Пара неместных крестьян подобрала вещи и, не глядя на командиров, бросилась за Кикиным. Паревские мужики вцепились руками в торчащие корни, точно их силой заставляли идти за Тимофеем Павловичем. Видно было, что лучше бы они предпочли сразу сдаться большевикам.

– Куда?! – рявкнул Елисей Силыч и ткнул Жеводанова. – Чего застыл? Уйдут!

– Иди к черту, – выругался офицер. – И посрать Елисеюшка хочет, и жопу не замарать! Чтобы я, стало быть, грех совершил? Елисей Силыч же теперь командир, готовится небесными легионами командовать! Русскому праведнику волю дай – архангела Гавриила сместит.
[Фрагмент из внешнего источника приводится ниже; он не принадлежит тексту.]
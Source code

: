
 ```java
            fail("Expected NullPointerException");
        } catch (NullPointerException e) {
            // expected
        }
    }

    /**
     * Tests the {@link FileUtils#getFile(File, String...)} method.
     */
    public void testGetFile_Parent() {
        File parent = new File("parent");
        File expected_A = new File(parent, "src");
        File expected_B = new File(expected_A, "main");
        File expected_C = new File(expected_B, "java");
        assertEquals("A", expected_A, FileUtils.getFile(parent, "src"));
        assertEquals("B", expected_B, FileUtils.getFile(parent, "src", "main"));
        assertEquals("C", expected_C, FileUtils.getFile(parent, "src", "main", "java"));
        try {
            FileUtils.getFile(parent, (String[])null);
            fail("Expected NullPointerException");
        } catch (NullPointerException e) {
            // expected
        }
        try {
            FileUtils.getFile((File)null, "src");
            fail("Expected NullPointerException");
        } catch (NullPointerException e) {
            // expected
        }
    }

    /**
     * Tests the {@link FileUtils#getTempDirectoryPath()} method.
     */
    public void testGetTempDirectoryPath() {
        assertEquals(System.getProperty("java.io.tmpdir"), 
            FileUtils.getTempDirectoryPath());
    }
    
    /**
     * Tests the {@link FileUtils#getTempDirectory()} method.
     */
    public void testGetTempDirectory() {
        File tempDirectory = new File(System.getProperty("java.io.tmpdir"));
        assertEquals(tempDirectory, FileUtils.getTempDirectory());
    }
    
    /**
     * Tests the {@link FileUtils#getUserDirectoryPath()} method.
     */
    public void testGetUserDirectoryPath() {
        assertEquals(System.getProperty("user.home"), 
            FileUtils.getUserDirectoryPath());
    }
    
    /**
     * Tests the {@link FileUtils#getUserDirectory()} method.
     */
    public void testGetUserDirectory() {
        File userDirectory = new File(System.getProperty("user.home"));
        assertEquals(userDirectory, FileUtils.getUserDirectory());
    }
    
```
Костя Хлытин молчал. О таком не рассказывали университетские преподаватели. Как только дезертиры скрылись, в колючем урмане снова засвистела пичуга.

Потеплело.

XIV.

У Петра Вершинина было свое дело. Он людям помогал. Как наступили голодные годы, а их в прогнозе было немало, стал менять бедствующий середняк еду на вещи. В Паревку и ее окрестности приходили жители голодающего Тамбова. Кто пальтишко приносил, кто ткань кумачовую, которую можно и на флаг советский пустить, а можно косынку жене справить. За мелочевку расплачивался Вершинин картошкой, а за нужную в хозяйстве вещь мог и ярочкой пожертвовать. Городские были рады всему. Мешочников ловили на въезде и выезде с городов, в вагонах и на подводах, на проселках и посреди тайных троп. Обчищали, арестовывали или отправляли восвояси. А там, где недоглядела власть, дело вершили обыкновенные бандиты, что в годы военного коммунизма были вместо амбарных крыс. Оголодавший же народ все равно пер в деревню.

Но и ее подмела продразверстка. Вершинин уже не мог предложить мешочникам ничего, кроме картофеля. Жена шипела на Петра: «Что зимой глодать будем – штаны суконные?» Вершинин привычно отвешивал женщине затрещину. Одежда, конечно, хорошо, однако на дворе тогда жглось лето двадцатого года, лето засушливое и большевистское: что не сгорело на полях, то забрали в город. Попахивало страшным потрясением, возможно войной. Крестьяне подолгу беседовали и тянулись носом кверху: чернела в воздухе гарь.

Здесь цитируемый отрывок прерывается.